Dropbox · Primly Community

Dropbox senior / L5 system design interview, what to expect in 2026

sre_sol · 4 replies

Just finished the Dropbox loop last month, leveling for L5. Here's what the system design round actually looked like.

The prompt was open-ended: design a file sync system. Not exactly a curveball given what Dropbox does, but the depth they want is real. I went maybe 10 minutes on requirements/scoping before touching anything architectural, which felt right. The interviewer pushed back when I tried to over-engineer the metadata store too early.

Things they actually probed: How do you handle concurrent edits / conflict resolution. They wanted specifics, not vague CRDTs. Block-level deduplication vs file-level. Tradeoffs around storage cost. How the sync client decides what changed locally (inotify, FSEvents, polling fallback). Scalability for millions of concurrent clients, not just theoretical millions of files.

What I noticed: the interviewer seemed to care more about how I reasoned through tradeoffs than whether I landed on a specific architecture. When I said "I'd use S3 for object storage" they immediately asked what I'd do if S3 went down and whether consistency or availability mattered more for this use case.

The round is 45-50 minutes. Last 5-10 is for your questions, but they'll use that time too if you're mid-discussion.

For prep: distributed file storage, metadata services, vector clocks or operational transforms for conflict resolution, and client-side sync protocols. If you've touched anything Kafka or change-data-capture adjacent that's relevant because they care a lot about event streaming internally.

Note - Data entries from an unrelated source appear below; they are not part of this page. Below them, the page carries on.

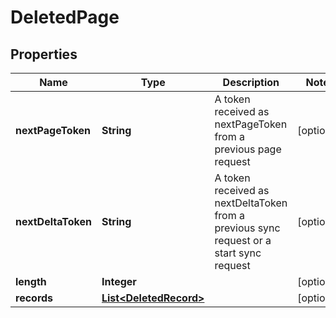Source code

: 

# DeletedPage


## Properties

| Name | Type | Description | Notes |
|------------ | ------------- | ------------- | -------------|
|**nextPageToken** | **String** | A token received as nextPageToken from a previous page request |  [optional] |
|**nextDeltaToken** | **String** | A token received as nextDeltaToken from a previous sync request or a start sync request |  [optional] |
|**length** | **Integer** |  |  [optional] |
|**records** | [**List&lt;DeletedRecord&gt;**](DeletedRecord.md) |  |  [optional] |



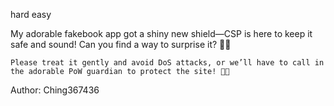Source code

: hard easy

My adorable fakebook app got a shiny new shield—CSP is here to keep it safe and sound! Can you find a way to surprise it? 🌟🐾

    Please treat it gently and avoid DoS attacks, or we’ll have to call in the adorable PoW guardian to protect the site! 🐾✨

Author: Ching367436
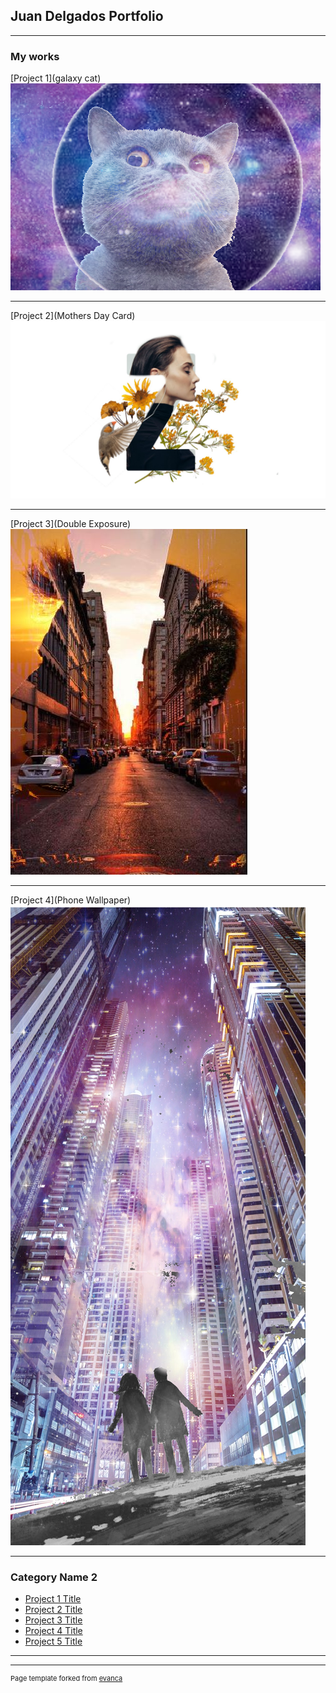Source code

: ## Juan Delgados Portfolio

---

### My works 

[Project 1](galaxy cat)
<img src="images/galaxy cat.png?raw=true"/>

---
[Project 2](Mothers Day Card)
<img src="images/Mothers Day Card.jpg?raw=true"/>

---
[Project 3](Double Exposure)
<img src="images/Double Exposure.jpg?raw=true"/>

---
[Project 4](Phone Wallpaper)
<img src="images/Phone Wallpaper.jpg?raw=true"/>

---
### Category Name 2

- [Project 1 Title](http://example.com/)
- [Project 2 Title](http://example.com/)
- [Project 3 Title](http://example.com/)
- [Project 4 Title](http://example.com/)
- [Project 5 Title](http://example.com/)

---




---
<p style="font-size:11px">Page template forked from <a href="https://github.com/evanca/quick-portfolio">evanca</a></p>
<!-- Remove above link if you don't want to attibute -->
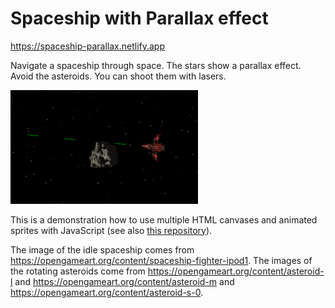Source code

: # Spaceship with Parallax effect

https://spaceship-parallax.netlify.app

Navigate a spaceship through space. The stars show a parallax effect. Avoid the asteroids. You can shoot them with lasers.

<img src="./public/img/screenshot.png" alt="Screenshot" width="300"/>

This is a demonstration how to use multiple HTML canvases and animated sprites with JavaScript (see also [this repository](https://github.com/ScriptRaccoon/Sprite-Animation)).

The image of the idle spaceship comes from https://opengameart.org/content/spaceship-fighter-ipod1. The images of the rotating asteroids come from https://opengameart.org/content/asteroid-l and https://opengameart.org/content/asteroid-m and https://opengameart.org/content/asteroid-s-0.
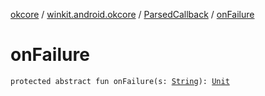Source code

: [okcore](../../index.md) / [winkit.android.okcore](../index.md) / [ParsedCallback](index.md) / [onFailure](./on-failure.md)

# onFailure

`protected abstract fun onFailure(s: `[`String`](https://kotlinlang.org/api/latest/jvm/stdlib/kotlin/-string/index.html)`): `[`Unit`](https://kotlinlang.org/api/latest/jvm/stdlib/kotlin/-unit/index.html)
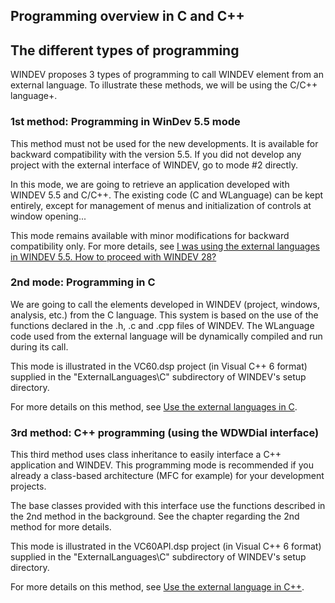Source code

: 
## Programming overview in C and C++
			



<a name="NOTE1"></a>
<a name="NOTE1_1"></a>


## The different types of programming
<a name="the_different_types_programming_ELTTEXTE000102"></a>
WINDEV proposes 3 types of programming to call WINDEV element from an external language. To illustrate these methods, we will be using the C/C++ language+.




### 1st method: Programming in WinDev 5.5 mode
<a name="1st_method_programming_windev_55_mode_ELTPARAGRAPHE000016"></a>

This method must not be used for the new developments. It is available for backward compatibility with the version 5.5. If you did not develop any project with the external interface of WINDEV, go to mode #2 directly.

In this mode, we are going to retrieve an application developed with WINDEV 5.5 and C/C++. The existing code (C and WLanguage) can be kept entirely, except for management of menus and initialization of controls at window opening...

This mode remains available with minor modifications for backward compatibility only. For more details, see [I was using the external languages in WINDEV 5.5. How to proceed with WINDEV 28?](../LangageExt/7513006.md)


### 2nd mode: Programming in C
<a name="2nd_mode_programming_ELTPARAGRAPHE000029"></a>

We are going to call the elements developed in WINDEV (project, windows, analysis, etc.) from the C language. This system is based on the use of the functions declared in the .h, .c and .cpp files of WINDEV. The WLanguage code used from the external language will be dynamically compiled and run during its call.

This mode is illustrated in the VC60.dsp project (in Visual C++ 6 format) supplied in the "ExternalLanguages\\C" subdirectory of WINDEV's setup directory.

For more details on this method, see [Use the external languages in C](../LangageExt/7513001.md). 




### 3rd method: C++ programming (using the WDWDial interface)
<a name="3rd_method_programming_using_the_wdwdial_interface_ELTPARAGRAPHE000042"></a>

This third method uses class inheritance to easily interface a C++ application and WINDEV. This programming mode is recommended if you already a class-based architecture (MFC for example) for your development projects.

The base classes provided with this interface use the functions described in the 2nd method in the background. See the chapter regarding the 2nd method for more details.

This mode is illustrated in the VC60API.dsp project (in Visual C++ 6 format) supplied in the "ExternalLanguages\\C" subdirectory of WINDEV's setup directory.

For more details on this method, see [Use the external language in C++](../LangageExt/7513010.md).





Leveling-wise, for L5 they want you driving the conversation. If you wait to be told what to explore next, that's probably going to read junior.

4 replies

infra_ines

The FSEvents / inotify question is a good one to be ready for. I got a variant of it at a different storage company, they care about whether you've thought about edge cases like network drives or cross-platform sync. Did they go deep on how the client batches events before sending deltas to the backend?

remote_swe_42

Yeah briefly. They asked whether I'd batch on a time window or event count threshold and what happens if the client crashes mid-batch. Basically stress-testing fault tolerance at every layer.

jp_newgrad

Did they give you a whiteboard or is it all in a doc/shared editor? Asking because I have a Dropbox L4 loop coming up and I'm not sure what format to expect.

remote_swe_42

Google doc shared editor. No formal whiteboard. You can paste rough diagrams in plain text or just describe them. The interviewer was fine with ASCII-level diagrams.